/---

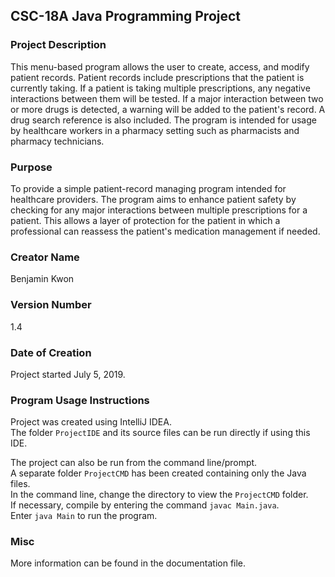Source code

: ## CSC-18A Java Programming Project

### Project Description
This menu-based program allows the user to create, access, and modify patient records. Patient records include prescriptions that the patient is currently taking. If a patient is taking multiple prescriptions, any negative interactions between them will be tested. If a major interaction between two or more drugs is detected, a warning will be added to the patient's record. A drug search reference is also included. The program is intended for usage by healthcare workers in a pharmacy setting such as pharmacists and pharmacy technicians.

### Purpose
To provide a simple patient-record managing program intended for healthcare providers. The program aims to enhance patient safety by checking for any major interactions between multiple prescriptions for a patient. This allows a layer of protection for the patient in which a professional can reassess the patient's medication management if needed.

### Creator Name
Benjamin Kwon

### Version Number
1.4

### Date of Creation
Project started July 5, 2019.

### Program Usage Instructions
Project was created using IntelliJ IDEA.\
The folder `ProjectIDE` and its source files can be run directly if using this IDE.

The project can also be run from the command line/prompt.\
A separate folder `ProjectCMD` has been created containing only the Java files.\
In the command line, change the directory to view the `ProjectCMD` folder.\
If necessary, compile by entering the command `javac Main.java`.\
Enter `java Main` to run the program.


### Misc
More information can be found in the documentation file.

\---

*EXERCISE DESCRIPTION*. Leave the pictures out and return the rest of the material exactly.

*WRITTEN RESPONSE*.
Source code

: ## CSC-18A Java Programming Project

### Project Description
This menu-based program allows the user to create, access, and modify patient records. Patient records include prescriptions that the patient is currently taking. If a patient is taking multiple prescriptions, any negative interactions between them will be tested. If a major interaction between two or more drugs is detected, a warning will be added to the patient's record. A drug search reference is also included. The program is intended for usage by healthcare workers in a pharmacy setting such as pharmacists and pharmacy technicians.

### Purpose
To provide a simple patient-record managing program intended for healthcare providers. The program aims to enhance patient safety by checking for any major interactions between multiple prescriptions for a patient. This allows a layer of protection for the patient in which a professional can reassess the patient's medication management if needed.

### Creator Name
Benjamin Kwon

### Version Number
1.4

### Date of Creation
Project started July 5, 2019.

### Program Usage Instructions
Project was created using IntelliJ IDEA.\
The folder `ProjectIDE` and its source files can be run directly if using this IDE.

The project can also be run from the command line/prompt.\
A separate folder `ProjectCMD` has been created containing only the Java files.\
In the command line, change the directory to view the `ProjectCMD` folder.\
If necessary, compile by entering the command `javac Main.java`.\
Enter `java Main` to run the program.


### Misc
More information can be found in the documentation file.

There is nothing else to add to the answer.